Except, ha ha, there is convincing information to suggest that Ricks is either heavily involved in or solely comprises Gee Whiz Domains, an outfit that seems to have a disproportionately large number of cybersquatting domains. BME.com is one thing, but when you take into account that Gee Whiz is also sitting on such frequently typo’d destinations as “yahooemai.com,” “msnnb.com,” “officedepo.com” and “cnnmmoney.com,” well … something doesn’t smell right. (For more on this, go here.)
For more fun facts, consider that Gee Whiz also owns domains like: drugdealer.net, youngpreteenlolitagirls.com, underagelolitaphotos.com, and xxxanimalclips.com. Drug dealing, underage girls, and bestiality. What fun. It may be that Gee Whiz only does business with Mr. Ricks, but if our suspicion is proven true — that Ricks is the owner of Gee Whiz — his accusation that we are a porn site will look really funny in light of his domain portfolio. (Ricks actually just lost a similar case, but for some reason decided not to follow that one up with another silly counter-suit. I guess we’re just lucky.)
The dispute largely centers on Ricks’s assertion that BME’s claim to “BME” is invalid, and that we have branded ourselves as “BMEzine,” which is simply not true. From day one, the “brand” has always been “BME,” whether it’s been:
Internal use, such as an April 11, 1997, site update that included references to “BME News,” a message mentioning that “BME is user-supported,” and a copyright notice that plainly refers to “BME: Body Modification Ezine.” Oh, and cross-site use throughout the years, including features such as “BMEradio,” “Your BME,” “BME/live,” “BME/extreme,” “BME/HARD,” and contact links instructing users to “Contact BME.” (More on this here.)
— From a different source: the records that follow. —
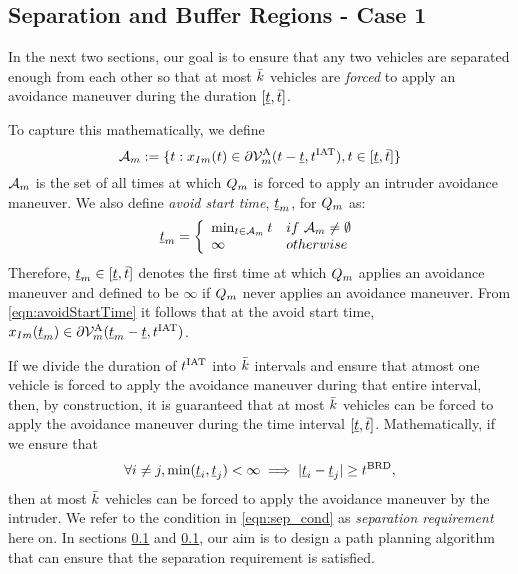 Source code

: \subsection{Separation and Buffer Regions - Case 1} \label{sec:case1}
In the next two sections, our goal is to ensure that any two vehicles are separated enough from each other so that %
at most $\bar{k}$ vehicles are \textit{forced} to apply an avoidance maneuver during the duration $[\underline{t}, \bar{t}]$. 

To capture this mathematically, we define 
\begin{equation} \label{eqn:avoidStartTime}
\avoidt_{m} := \{t: \state_{\intr m}(t) \in \partial\brs^{\text{A}}_{m}(t-\tsa, \iat), t \in [\tsa, \tea]\}
\end{equation} 
$\mathcal{A}_{m}$ is the set of all times at which $Q_m$ is forced to apply an intruder avoidance maneuver. We also define \textit{avoid start time}, $\underline{t}_m$, for $Q_m$ as:
\begin{equation} \label{eqn:avoidStartTime2}
\tsa_m  = 
\left \{ 
\begin{array}{ll}
\min_{t \in  \avoidt_{m}} t & \mbox{if~} \avoidt_{m} \neq \emptyset\\
\infty & \mbox{otherwise}
\end{array}
\right.
\end{equation}  
Therefore, $\underline{t}_m \in [\underline{t}, \bar{t}]$ denotes the first time at which $Q_m$ applies an avoidance maneuver and defined to be $\infty$ if $Q_m$ never applies an avoidance maneuver. From \eqref{eqn:avoidStartTime} it follows that at the avoid start time, $x_{I m}(\underline{t}_m) \in  \partial\mathcal{V}^{\text{A}}_{m}(\underline{t}_m-\underline{t}, t^\text{IAT})$. %
 
If we divide the duration of $t^\text{IAT}$ into $\bar{k}$ intervals and ensure that atmost one vehicle is forced to apply the avoidance maneuver during that entire interval, then, by construction, it is guaranteed that at most $\bar{k}$ vehicles can be forced to apply the avoidance maneuver during the time interval $[\underline{t}, \bar{t}]$. Mathematically, if we ensure that 
\begin{equation} \label{eqn:sep_cond}
\forall i \neq j, \min(\tsa_i, \tsa_j)< \infty \implies |\tsa_i - \tsa_j| \geq \brd,
\end{equation}
then at most $\bar{k}$ vehicles can be forced to apply the avoidance maneuver by the intruder. We refer to the condition in \eqref{eqn:sep_cond} as \textit{separation requirement} here on. In sections \ref{sec:case1} and \ref{sec:case1}, our aim is to design a path planning algorithm that can ensure that the separation requirement is satisfied.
Users on websites as far removed from the usual subject matter with which BME deals as travellerspoint.com asking for advice about where to get tattooed while on vacation, only to have another reader mistakenly suggest BME.com as the ideal reference point; the reader quickly corrected himself and pointed the original author at BMEzine.com. Apparently, people expect BME.com to be the domain of BME! (More on this here.)
References in the media, including: The Guardian (London) mentioning on September 11, 1997, that “BME is a Body Modification E-Zine [...] devoted to [...] piercings and tattoos”; National Public Radio including discussion of “the online magazine BME, Body Modification Ezine” in a June 7, 2003, broadcast about tongue-splitting legislation in Illinois; and a United Press International report from March 16, 2004, writing of “BME — Body Modification Ezine — a popular online forum dedicated to educating people and promoting issues about body piercing and modification.” (More on this here.)
But don’t take their word for it! Body modification experts like Master Piercer Elayne Angel and Allen Falkner have gone on the record to emphatically state that BME has always been the signifier for our site, not to mention the launching point for complementary projects such as “BMEvideo.com,” “BMEshop.com,” “BMEfest.com,” TeamBME.com,” AskBME.com” and “BMEworld.com,” among several others. Because, you know, it has been.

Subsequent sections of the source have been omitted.